With at least 16 people succumbing to the tick-transferred Congo virus disease, no proper mechanism has as yet been adopted by the authorities for the manning of livestock cattle markets that have been set up for Eid-ul-Azha. With people swarming these stalls without proper precautions in search for the perfect sacrificial animal, there is bound to be an increase in the casualty numbers. Although an inactivated, mouse brain-derived vaccine against Crimean-Congo Haemorrhagic Fever (CCHF) has been developed and used on a small scale in eastern Europe, there is currently no safe and effective vaccine widely available for human use. In the absence of a vaccine, the only way to reduce infection in people is by raising awareness of the risk factors and educating people about the measures they can take to reduce exposure to the virus. Taking up the following measures will help safeguard you from CCHF virus. Dos and Don’ts for reducing the risk of tick-to-human transmission:
- wear protective clothing (long sleeves, long trousers)

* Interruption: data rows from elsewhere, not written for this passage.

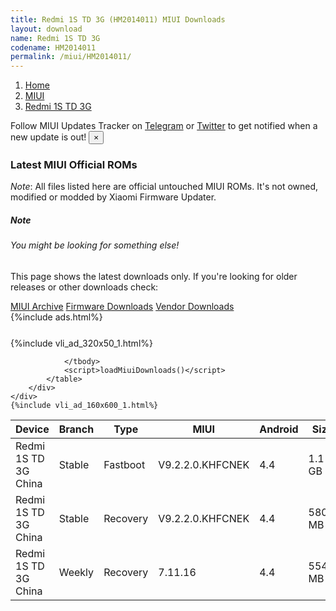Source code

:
 ```yaml
---
title: Redmi 1S TD 3G (HM2014011) MIUI Downloads
layout: download
name: Redmi 1S TD 3G
codename: HM2014011
permalink: /miui/HM2014011/
---
```

<nav aria-label="breadcrumb">
    <ol class="breadcrumb">
        <li class="breadcrumb-item"><a href="/">Home</a></li>
        <li class="breadcrumb-item"><a href="/miui/">MIUI</a></li>
        <li class="breadcrumb-item active" aria-current="page"><a href="/miui/HM2014011/">Redmi 1S TD 3G</a></li>
    </ol>
</nav>
<div class="alert alert-primary alert-dismissible fade show" role="alert">
    Follow MIUI Updates Tracker on <a href="https://t.me/MIUIUpdatesTracker" class="alert-link">Telegram</a>
     or <a href="https://twitter.com/MiFwUpdater" class="alert-link">Twitter</a> to get notified when a new update is out!
    <button type="button" class="close" data-dismiss="alert" aria-label="Close">
        <span aria-hidden="true">&times;</span>
    </button>
</div>

### Latest MIUI Official ROMs
*Note*: All files listed here are official untouched MIUI ROMs. It's not owned, modified or modded by Xiaomi Firmware Updater.
<div class="card">
  <div class="card-body">
    <h5 class="card-title">Note</h5>
    <h6 class="card-subtitle mb-2 text-muted">You might be looking for something else!</h6>
    <p class="card-text">This page shows the latest downloads only.
     If you're looking for older releases or other downloads check:</p>
    <a href="/archive/miui/HM2014011/" class="card-link">MIUI Archive</a>
    <a href="/firmware/HM2014011/" class="card-link">Firmware Downloads</a>
    <a href="/vendor/HM2014011/" class="card-link">Vendor Downloads</a>
  </div>
</div>
{%include ads.html%}
<div class="row justify-content-center">
    <div class="col-10">
        <div class="table-responsive-md" style="margin-top: 25px;">
            {%include vli_ad_320x50_1.html%}
            <table id="miui" class="display dt-responsive nowrap compact table table-striped table-hover table-sm">
                <thead class="thead-dark">
                    <tr>
                        <th data-ref="device">Device</th>
                        <th data-ref="branch">Branch</th>
                        <th data-ref="type">Type</th>
                        <th data-ref="miui">MIUI</th>
                        <th data-ref="android">Android</th>
                        <th data-ref="size">Size</th>
                        <th data-ref="size">Date</th>
                        <th data-ref="link">Link</th>
                    </tr>
                </thead>
                <tbody>
                <tr><td>Redmi 1S TD 3G China</td><td>Stable</td><td>Fastboot</td><td>V9.2.2.0.KHFCNEK</td><td>4.4</td><td>1.1 GB</td><td>2018-09-07</td><td><a href="/miui/HM2014011/stable/V9.2.2.0.KHFCNEK/">Download</a></td></tr>
<tr><td>Redmi 1S TD 3G China</td><td>Stable</td><td>Recovery</td><td>V9.2.2.0.KHFCNEK</td><td>4.4</td><td>580.1 MB</td><td>2018-09-07</td><td><a href="/miui/HM2014011/stable/V9.2.2.0.KHFCNEK/">Download</a></td></tr>
<tr><td>Redmi 1S TD 3G China</td><td>Weekly</td><td>Recovery</td><td>7.11.16</td><td>4.4</td><td>554.4 MB</td><td>2017-11-15</td><td><a href="/miui/HM2014011/weekly/7.11.16/">Download</a></td></tr>

                </tbody>
                <script>loadMiuiDownloads()</script>
            </table>
        </div>
    </div>
    {%include vli_ad_160x600_1.html%}
</div>
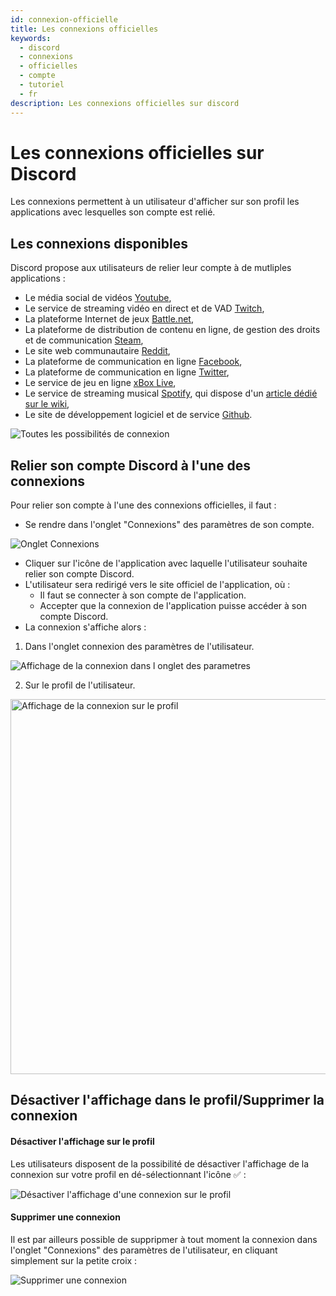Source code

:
 ```yaml
---
id: connexion-officielle
title: Les connexions officielles
keywords:
  - discord
  - connexions
  - officielles
  - compte
  - tutoriel
  - fr
description: Les connexions officielles sur discord
---
```


# Les connexions officielles sur Discord

Les connexions permettent à un utilisateur d'afficher sur son profil les applications avec lesquelles son compte est relié.

## Les connexions disponibles

Discord propose aux utilisateurs de relier leur compte à de mutliples applications : 

 - Le média social de vidéos [Youtube](https://youtube.com),
 - Le service de streaming vidéo en direct et de VAD [Twitch](https://twitch.tv),
 - La plateforme Internet de jeux [Battle.net](https://blizzard.com),
 - La plateforme de distribution de contenu en ligne, de gestion des droits et de communication [Steam](https://steam.com),
 - Le site web communautaire [Reddit](https://reddit.com),
 - La plateforme de communication en ligne [Facebook](https://facebook.com),
 - La plateforme de communication en ligne [Twitter](https://twitter.com),
 - Le service de jeu en ligne [xBox Live](https://xbox.com),
 - Le service de streaming musical [Spotify](https://spotify.com), qui dispose d'un [article dédié sur le wiki](https://discord.fr/wiki/parametres-compte/connexions-compte/connexion-spotify/),
 - Le site de développement logiciel et de service [Github](https://github.com).

![Toutes les possibilités de connexion](https://i.discord.fr/cbZ.png)

## Relier son compte Discord à l'une des connexions

Pour relier son compte à l'une des connexions officielles, il faut :
 - Se rendre dans l'onglet "Connexions" des paramètres de son compte.

![Onglet Connexions](https://i.discord.fr/CzF.png)

 - Cliquer sur l'icône de l'application avec laquelle l'utilisateur souhaite relier son compte Discord.
 - L'utilisateur sera redirigé vers le site officiel de l'application, où :
    - Il faut se connecter à son compte de l'application.
    - Accepter que la connexion de l'application puisse accéder à son compte Discord.
  - La connexion s'affiche alors :
  1. Dans l'onglet connexion des paramètres de l'utilisateur.
 
![Affichage de la connexion dans l onglet des parametres](https://i.discord.fr/mhA.png)
 
  2. Sur le profil de l'utilisateur. 
    
<img alt="Affichage de la connexion sur le profil" src="https://i.discord.fr/dGx.png" height="" width="600px">

## Désactiver l'affichage dans le profil/Supprimer la connexion
#### Désactiver l'affichage sur le profil 

Les utilisateurs disposent de la possibilité de désactiver l'affichage de la connexion sur votre profil en dé-sélectionnant l'icône ✅ :

![Désactiver l'affichage d'une connexion sur le profil](https://i.discord.fr/MHt.png)

#### Supprimer une connexion

Il est par ailleurs possible de suppripmer à tout moment la connexion dans l'onglet "Connexions" des paramètres de l'utilisateur, en cliquant simplement sur la petite croix : 

![Supprimer une connexion](https://i.discord.fr/uzh.png)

- wear light coloured clothing to allow easy detection of ticks on the clothes
- use approved acaricides (chemicals intended to kill ticks) on clothing
- use approved repellent on the skin and clothing
- regularly examine clothing and skin for ticks; if found, remove them safely
- seek to eliminate or control tick infestations on animals or in stables and barns
- avoid areas where ticks are abundant and seasons when they are most active.
Dos and Don’ts for reducing the risk of animal-to-human transmission:
- wear gloves and other protective clothing while handling animals or their tissues in endemic areas, notably during slaughtering, butchering and culling procedures in slaughterhouses or at home
- quarantine animals before they enter slaughterhouses or routinely treat animals with pesticides two weeks prior to slaughter.
Dos Don’ts for reducing the risk of human-to-human transmission in the community:
- avoid close physical contact with CCHF-infected people
- wear gloves and protective equipment when taking care of ill people
- wash hands regularly after caring for or visiting ill people.